Briefly, the bottom line is that the public tends to favor “affirmative action” … so long as it is not defined. But it strongly and consistently opposes the practices that are actually at the core of affirmative action when those practices are named.
A few excerpts:
- Gallup polls have shown that a majority — although not a super majority — of Americans favor the broad, conceptual idea of “affirmative action for racial minorities.” Responses to this question are to some degree affected by the context in which it is asked, but our most recent updates show that 54% to 58% of the public favors affirmative action for racial minorities.

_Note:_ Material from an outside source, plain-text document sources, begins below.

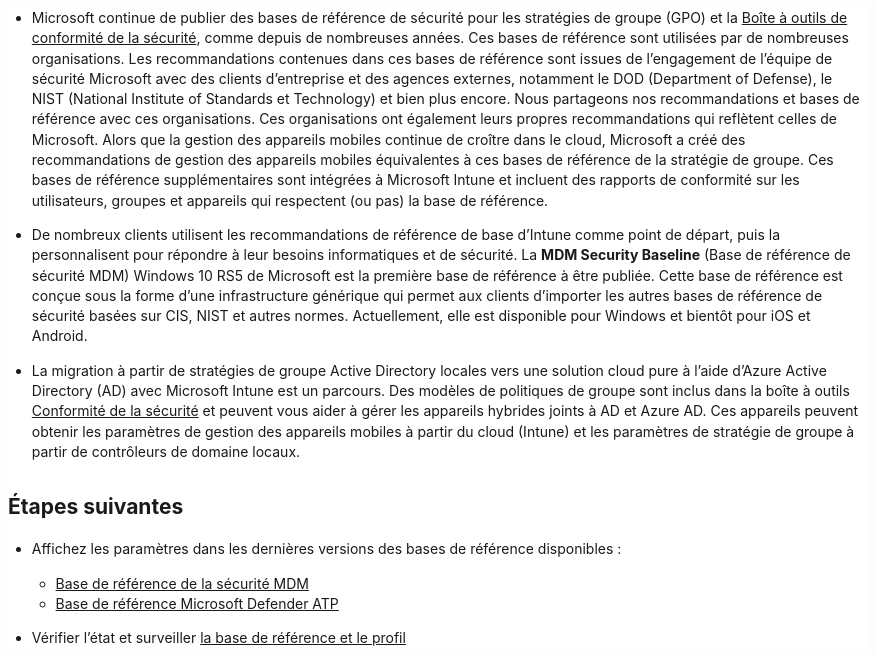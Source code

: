 - Microsoft continue de publier des bases de référence de sécurité pour les stratégies de groupe (GPO) et la [Boîte à outils de conformité de la sécurité](https://docs.microsoft.com/windows/security/threat-protection/security-compliance-toolkit-10), comme depuis de nombreuses années. Ces bases de référence sont utilisées par de nombreuses organisations. Les recommandations contenues dans ces bases de référence sont issues de l’engagement de l’équipe de sécurité Microsoft avec des clients d’entreprise et des agences externes, notamment le DOD (Department of Defense), le NIST (National Institute of Standards et Technology) et bien plus encore. Nous partageons nos recommandations et bases de référence avec ces organisations. Ces organisations ont également leurs propres recommandations qui reflètent celles de Microsoft. Alors que la gestion des appareils mobiles continue de croître dans le cloud, Microsoft a créé des recommandations de gestion des appareils mobiles équivalentes à ces bases de référence de la stratégie de groupe. Ces bases de référence supplémentaires sont intégrées à Microsoft Intune et incluent des rapports de conformité sur les utilisateurs, groupes et appareils qui respectent (ou pas) la base de référence.

- De nombreux clients utilisent les recommandations de référence de base d’Intune comme point de départ, puis la personnalisent pour répondre à leur besoins informatiques et de sécurité. La **MDM Security Baseline** (Base de référence de sécurité MDM) Windows 10 RS5 de Microsoft est la première base de référence à être publiée. Cette base de référence est conçue sous la forme d’une infrastructure générique qui permet aux clients d’importer les autres bases de référence de sécurité basées sur CIS, NIST et autres normes. Actuellement, elle est disponible pour Windows et bientôt pour iOS et Android.

- La migration à partir de stratégies de groupe Active Directory locales vers une solution cloud pure à l’aide d’Azure Active Directory (AD) avec Microsoft Intune est un parcours. Des modèles de politiques de groupe sont inclus dans la boîte à outils [Conformité de la sécurité](https://docs.microsoft.com/windows/security/threat-protection/security-compliance-toolkit-10) et peuvent vous aider à gérer les appareils hybrides joints à AD et Azure AD. Ces appareils peuvent obtenir les paramètres de gestion des appareils mobiles à partir du cloud (Intune) et les paramètres de stratégie de groupe à partir de contrôleurs de domaine locaux.

## <a name="next-steps"></a>Étapes suivantes
- Affichez les paramètres dans les dernières versions des bases de référence disponibles :  
  - [Base de référence de la sécurité MDM](security-baseline-settings-mdm-all.md)  
  - [Base de référence Microsoft Defender ATP](security-baseline-settings-defender-atp.md)  

- Vérifier l’état et surveiller [la base de référence et le profil](security-baselines-monitor.md)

- When specifics are outlined for respondents, support drops. In 2016, Gallup, in conjunction with Inside Higher Ed, asked a เล่น คา สิ โน เป็น อาชีพquestion about the then-recent Supreme Court decision in Fisher v. University of Texas, worded as follows: “The Supreme Court recently ruled on a case that confirms that colleges can consider the race or ethnicity of students when making decisions on who to admit to the college. Overall, do you approve or disapprove of the Supreme Court’s decision?”The results: 31% approval and 65% disapproval, a sharp reversal from what the broad affirmative action results show.
- …?Majorities said that high school grades (73%) and scores on standardized tests (55%) should be major factors in college admissions, while 50% said that the types of courses the student took should be a major factor. Well less than half said any of the other six factors should be major considerations. This includes in particular race or ethnicity, which 9% of Americans believe should be a major factor, 27% a minor factor and 63% not a factor at all in college admissions.
- .A separate question Gallup has asked four times between 2003 and 2016 does provide an explanation for the two sides of this argument:
Which comes closer to your view about evaluating students for admission into a college or university — [ROTATED: applicants should be admitted solely on the basis of merit, even if that results in few minority students being admitted (or) an applicant’s racial and ethnic background should be considered to help promote diversity on college campuses, even if that means admitting some minority students who otherwise would not be admitted]?
The wording of this question can be debated, and some may argue that the two sides of the argument are not adequately represented. But the key is to consider how Americans react when they hear these specific arguments. And the answer to that is clear. Each of the four times Gallup has asked this question over a 13-year time period, between 67% and 70% of Americans chose the “solely on merit” option.
In short, whatever Americans say about “affirmative action,” a substantial majority is firmly and consistently opposed to preferential treatment based on race or ethnicity.